T Nation

Ok. Now Why?

I read this this A.M.: http://www.canada.com/fortstjohn/story.html?id=f02a4367-b138-4f32-ae17-32da81fb4a02&page=1

Summary: Canada won’t allow missle defense on it’s soil. If I am reading this correctly, allowing the equipment on Canada’s land is THE ONLY cost to be born by Canada. The U.S. builds, deploys, and maintains.

Second, allowing the U.S. deserters unfettered access to immigration.

I’d appreciate some JpBear (Non-Vroom_ comments on this.

I can’t help feeling this is unnecessarily antagonistic. I can’t think of a good reason for these two measures.

Help!!!

JeffR

That sucks. Liberal Cosmopolitanism has certainly run amok up there.

Well considering that North Korean Missle accuracy is measured by the tens of miles, it is more likely they will get hit by the enemy missles then the US.

I guess if one is heading towards Toronto the PM shouldn’t expect us to shoot it down.

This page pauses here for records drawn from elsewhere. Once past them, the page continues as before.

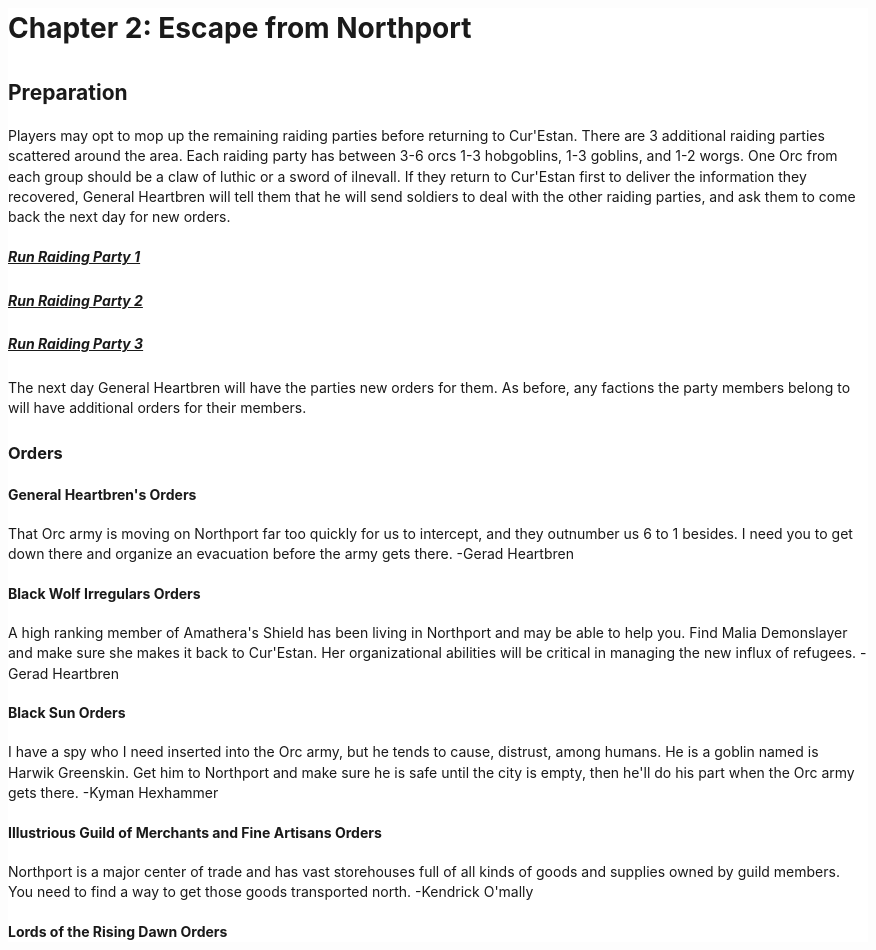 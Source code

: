 # Chapter 2: Escape from Northport

## Preparation

Players may opt to mop up the remaining raiding parties before returning to Cur'Estan. There are 3 additional raiding parties scattered around the area. Each raiding party has between 3-6 orcs 1-3 hobgoblins, 1-3 goblins, and 1-2 worgs. One Orc from each group should be a claw of luthic or a sword of ilnevall. If they return to Cur'Estan first to deliver the information they recovered, General Heartbren will tell them that he will send soldiers to deal with the other raiding parties, and ask them to come back the next day for new orders.

##### [Run Raiding Party 1](/runner/orc&orc&orc&orcclawofluthic&hobgoblin&hobgoblin&goblin&goblin&worg&wrog)

##### [Run Raiding Party 2](/runner/orcbladeofilneval&orc&orc&orc&orc&orc&hobgoblin&hobgoblin&hobgoblin&goblin&worg&worg)

##### [Run Raiding Party 3](/runner/orcbladeofilneval&orc&orc&orc&hobgoblin&goblin&goblin&goblin&worg&worg)

The next day General Heartbren will have the parties new orders for them. As before, any factions the party members belong to will have additional orders for their members.

### Orders

#### General Heartbren's Orders

That Orc army is moving on Northport far too quickly for us to intercept, and they outnumber us 6 to 1 besides. I need you to get down there and organize an evacuation before the army gets there. -Gerad Heartbren

#### Black Wolf Irregulars Orders

A high ranking member of Amathera's Shield has been living in Northport and may be able to help you. Find Malia Demonslayer and make sure she makes it back to Cur'Estan. Her organizational abilities will be critical in managing the new influx of refugees. -Gerad Heartbren

#### Black Sun Orders

I have a spy who I need inserted into the Orc army, but he tends to cause, distrust, among humans. He is a goblin named is Harwik Greenskin. Get him to Northport and make sure he is safe until the city is empty, then he'll do his part when the Orc army gets there. -Kyman Hexhammer

#### Illustrious Guild of Merchants and Fine Artisans Orders

Northport is a major center of trade and has vast storehouses full of all kinds of goods and supplies owned by guild members. You need to find a way to get those goods 
transported north. -Kendrick O'mally

#### Lords of the Rising Dawn Orders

It is only a matter of time until the technology is perfected to achieve a 100% kill rate on these things.

Why yes jeffy, It is infuriating we should lob a few nukes north and any survivors should be marched off to re-education camps. All while chanting KILL, KILL, KILL, the liberals, Democrats, and Canadians!

No one would miss Toronto. And the PM lives in Ottawa.

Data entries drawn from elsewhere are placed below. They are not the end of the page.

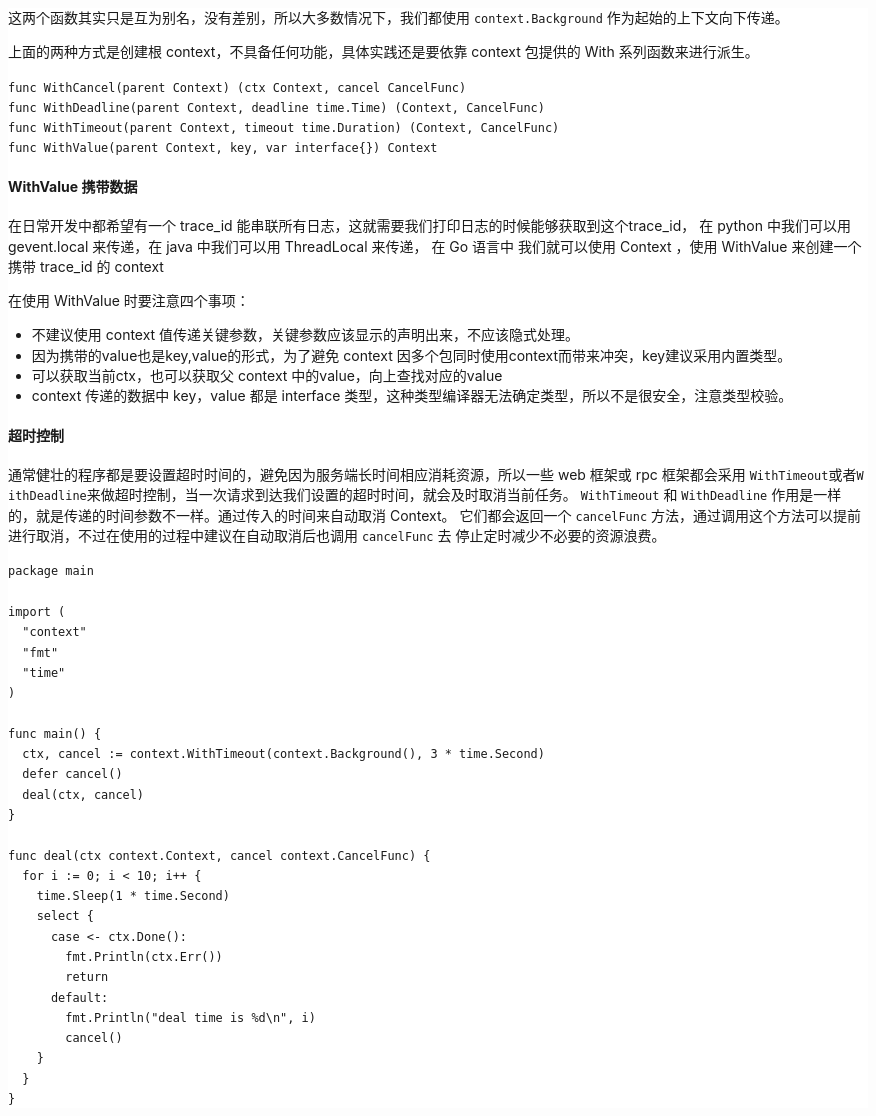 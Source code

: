 这两个函数其实只是互为别名，没有差别，所以大多数情况下，我们都使用 `context.Background` 作为起始的上下文向下传递。

上面的两种方式是创建根 context，不具备任何功能，具体实践还是要依靠 context 包提供的 With 系列函数来进行派生。

```golang
func WithCancel(parent Context) (ctx Context, cancel CancelFunc)
func WithDeadline(parent Context, deadline time.Time) (Context, CancelFunc)
func WithTimeout(parent Context, timeout time.Duration) (Context, CancelFunc)
func WithValue(parent Context, key, var interface{}) Context
```

#### WithValue 携带数据

在日常开发中都希望有一个 trace_id 能串联所有日志，这就需要我们打印日志的时候能够获取到这个trace_id，
在 python 中我们可以用 gevent.local 来传递，在 java 中我们可以用 ThreadLocal 来传递， 在 Go 语言中
我们就可以使用 Context ，使用 WithValue 来创建一个携带 trace_id 的 context

在使用 WithValue 时要注意四个事项：

- 不建议使用 context 值传递关键参数，关键参数应该显示的声明出来，不应该隐式处理。
- 因为携带的value也是key,value的形式，为了避免 context 因多个包同时使用context而带来冲突，key建议采用内置类型。
- 可以获取当前ctx，也可以获取父 context 中的value，向上查找对应的value
- context 传递的数据中 key，value 都是 interface 类型，这种类型编译器无法确定类型，所以不是很安全，注意类型校验。

#### 超时控制

通常健壮的程序都是要设置超时时间的，避免因为服务端长时间相应消耗资源，所以一些 web 框架或 rpc 框架都会采用
`WithTimeout`或者`WithDeadline`来做超时控制，当一次请求到达我们设置的超时时间，就会及时取消当前任务。
`WithTimeout` 和 `WithDeadline` 作用是一样的，就是传递的时间参数不一样。通过传入的时间来自动取消 Context。
它们都会返回一个 `cancelFunc` 方法，通过调用这个方法可以提前进行取消，不过在使用的过程中建议在自动取消后也调用 `cancelFunc` 去
停止定时减少不必要的资源浪费。

```golang
package main

import (
  "context"
  "fmt"
  "time"
)

func main() {
  ctx, cancel := context.WithTimeout(context.Background(), 3 * time.Second)
  defer cancel()
  deal(ctx, cancel)
}

func deal(ctx context.Context, cancel context.CancelFunc) {
  for i := 0; i < 10; i++ {
    time.Sleep(1 * time.Second)
    select {
      case <- ctx.Done():
        fmt.Println(ctx.Err())
        return
      default:
        fmt.Println("deal time is %d\n", i)
        cancel()
    }
  }
}
```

  1. He doesn’t think it will work, he’s not wasting money on it.

  2. He clearly stated (correctly) that we are a nation of immigrants and sees no need to change our policy at this time.

Antagonistic?

Brother Elk,

Your response was unneccessary. My post was a sincere request for understanding from my Canadian friends.

You are trying to accuse me of ulterior motives.

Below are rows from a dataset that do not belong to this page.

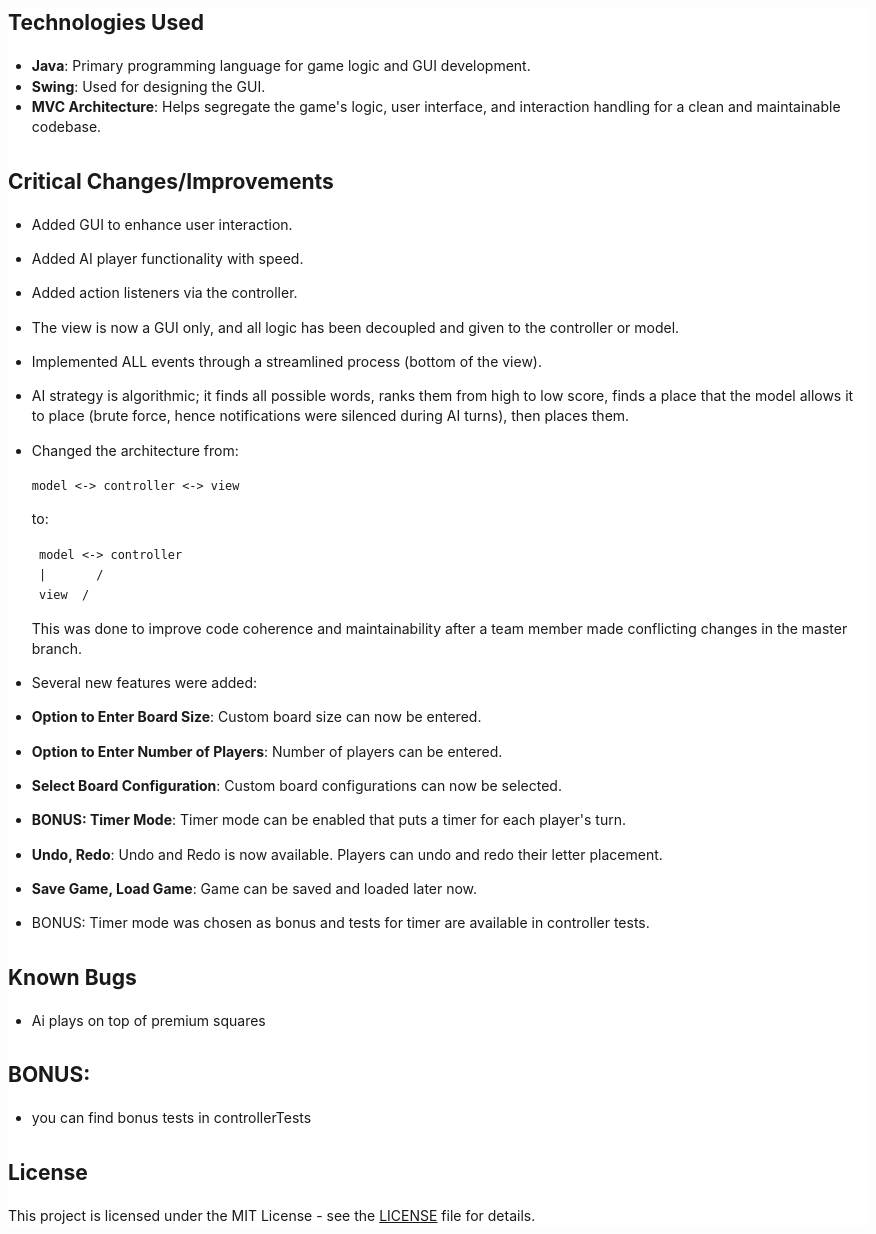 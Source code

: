 ## Technologies Used

- **Java**: Primary programming language for game logic and GUI development.
- **Swing**: Used for designing the GUI.
- **MVC Architecture**: Helps segregate the game's logic, user interface, and interaction handling for a clean and maintainable codebase.

## Critical Changes/Improvements

- Added GUI to enhance user interaction.
- Added AI player functionality with speed.
- Added action listeners via the controller.
- The view is now a GUI only, and all logic has been decoupled and given to the controller or model.
- Implemented ALL events through a streamlined process (bottom of the view).
- AI strategy is algorithmic; it finds all possible words, ranks them from high to low score, finds a place that the model allows it to place (brute force, hence notifications were silenced during AI turns), then places them.
- Changed the architecture from:
    ```
    model <-> controller <-> view
    ```
  to:
   ```
    model <-> controller
    |       /
    view  /
    ```
  This was done to improve code coherence and maintainability after a team member made conflicting changes in the master branch.
- Several new features were added:
- **Option to Enter Board Size**: Custom board size can now be entered.
- **Option to Enter Number of Players**: Number of players can be entered.
- **Select Board Configuration**: Custom board configurations can now be selected.
- **BONUS: Timer Mode**: Timer mode can be enabled that puts a timer for each player's turn.
- **Undo, Redo**: Undo and Redo is now available. Players can undo and redo their letter placement.
- **Save Game, Load Game**: Game can be saved and loaded later now.

- BONUS: Timer mode was chosen as bonus and tests for timer are available in controller tests.


## Known Bugs
  - Ai plays on top of premium squares

## BONUS:
  - you can find bonus tests in controllerTests


## License

This project is licensed under the MIT License - see the [LICENSE](LICENSE) file for details.
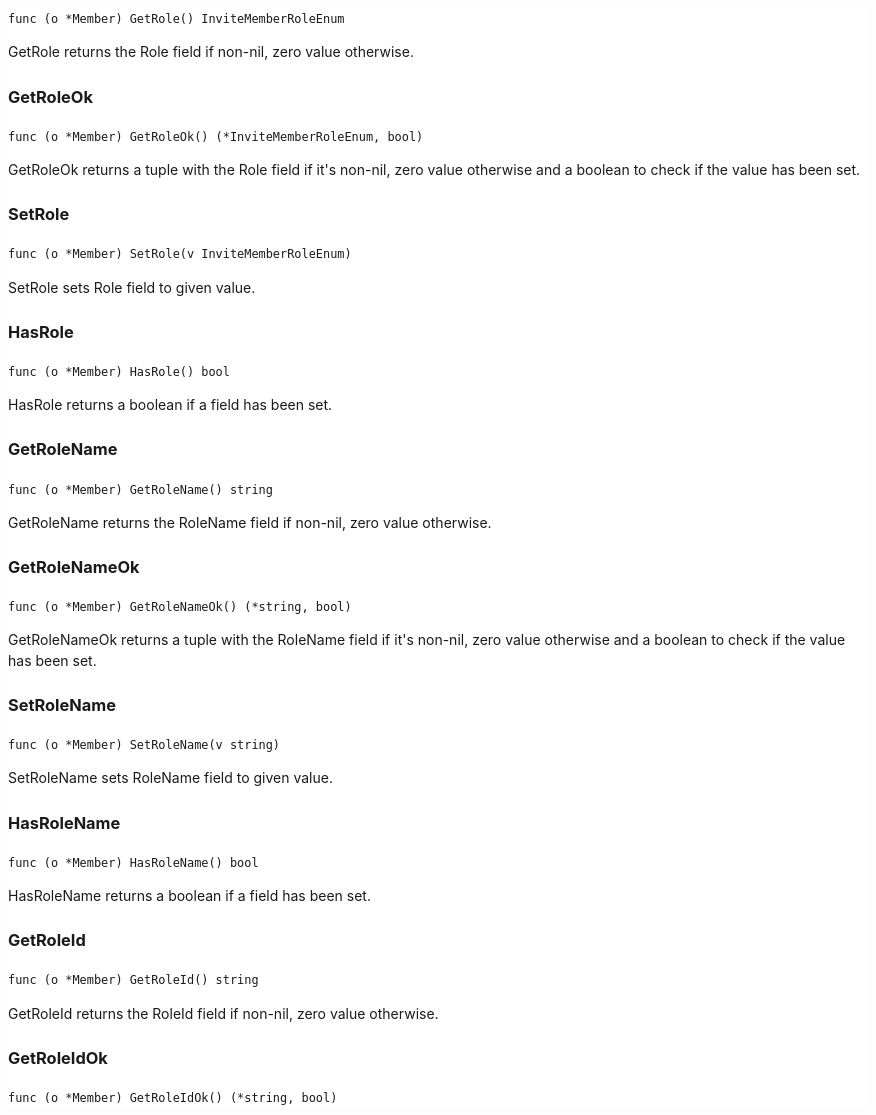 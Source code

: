 `func (o *Member) GetRole() InviteMemberRoleEnum`

GetRole returns the Role field if non-nil, zero value otherwise.

### GetRoleOk

`func (o *Member) GetRoleOk() (*InviteMemberRoleEnum, bool)`

GetRoleOk returns a tuple with the Role field if it's non-nil, zero value otherwise
and a boolean to check if the value has been set.

### SetRole

`func (o *Member) SetRole(v InviteMemberRoleEnum)`

SetRole sets Role field to given value.

### HasRole

`func (o *Member) HasRole() bool`

HasRole returns a boolean if a field has been set.

### GetRoleName

`func (o *Member) GetRoleName() string`

GetRoleName returns the RoleName field if non-nil, zero value otherwise.

### GetRoleNameOk

`func (o *Member) GetRoleNameOk() (*string, bool)`

GetRoleNameOk returns a tuple with the RoleName field if it's non-nil, zero value otherwise
and a boolean to check if the value has been set.

### SetRoleName

`func (o *Member) SetRoleName(v string)`

SetRoleName sets RoleName field to given value.

### HasRoleName

`func (o *Member) HasRoleName() bool`

HasRoleName returns a boolean if a field has been set.

### GetRoleId

`func (o *Member) GetRoleId() string`

GetRoleId returns the RoleId field if non-nil, zero value otherwise.

### GetRoleIdOk

`func (o *Member) GetRoleIdOk() (*string, bool)`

Forgive me for saying so, but you seem to have been very emotional lately.

Are your bowels troubling you?

Hedo,

I can certainly understand the frustration inherent in your post.

I would like to hear from the Canadians who do not hate the United States (aka…not Vroom).

JeffR

t bone:

He thinks it may not be working right now. But, he goes on to say he thinks it will. My problem is that he has ruled out deployment ALREADY. This after our President has come to his government with his outstretched hand. Bush made his plea on December 1st. It has taken the Canadian PM two short weeks to rebuff him. It strikes me as an unneccessary slap.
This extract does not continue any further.